# EXERCISE INSTRUCTIONS:
Reproduce the listing that follows with no differences at all.

# INPUT DATA:
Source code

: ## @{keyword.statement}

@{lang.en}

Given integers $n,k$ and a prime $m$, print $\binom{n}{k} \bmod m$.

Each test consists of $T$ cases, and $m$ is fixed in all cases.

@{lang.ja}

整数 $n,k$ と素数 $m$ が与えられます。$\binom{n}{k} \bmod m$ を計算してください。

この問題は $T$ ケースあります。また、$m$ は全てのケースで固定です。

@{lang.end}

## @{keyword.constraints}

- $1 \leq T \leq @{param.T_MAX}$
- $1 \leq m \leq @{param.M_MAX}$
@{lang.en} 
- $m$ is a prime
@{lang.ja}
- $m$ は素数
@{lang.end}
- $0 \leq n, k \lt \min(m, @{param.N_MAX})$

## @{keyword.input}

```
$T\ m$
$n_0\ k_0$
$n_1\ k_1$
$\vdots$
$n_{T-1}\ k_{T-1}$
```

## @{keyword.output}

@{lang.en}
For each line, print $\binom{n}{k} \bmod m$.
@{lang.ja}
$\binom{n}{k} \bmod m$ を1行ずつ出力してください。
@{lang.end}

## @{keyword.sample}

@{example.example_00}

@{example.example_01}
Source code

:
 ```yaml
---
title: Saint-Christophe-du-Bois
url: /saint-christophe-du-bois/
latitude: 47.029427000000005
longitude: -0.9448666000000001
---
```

# SOLUTION TO THIS PROBLEM:
Source code

: ## @{keyword.statement}

@{lang.en}

Given integers $n,k$ and a prime $m$, print $\binom{n}{k} \bmod m$.

Each test consists of $T$ cases, and $m$ is fixed in all cases.

@{lang.ja}

整数 $n,k$ と素数 $m$ が与えられます。$\binom{n}{k} \bmod m$ を計算してください。

この問題は $T$ ケースあります。また、$m$ は全てのケースで固定です。

@{lang.end}

## @{keyword.constraints}

- $1 \leq T \leq @{param.T_MAX}$
- $1 \leq m \leq @{param.M_MAX}$
@{lang.en} 
- $m$ is a prime
@{lang.ja}
- $m$ は素数
@{lang.end}
- $0 \leq n, k \lt \min(m, @{param.N_MAX})$

## @{keyword.input}

```
$T\ m$
$n_0\ k_0$
$n_1\ k_1$
$\vdots$
$n_{T-1}\ k_{T-1}$
```

## @{keyword.output}

@{lang.en}
For each line, print $\binom{n}{k} \bmod m$.
@{lang.ja}
$\binom{n}{k} \bmod m$ を1行ずつ出力してください。
@{lang.end}

## @{keyword.sample}

@{example.example_00}

@{example.example_01}
Source code

:
 ```yaml
---
title: Saint-Christophe-du-Bois
url: /saint-christophe-du-bois/
latitude: 47.029427000000005
longitude: -0.9448666000000001
---
```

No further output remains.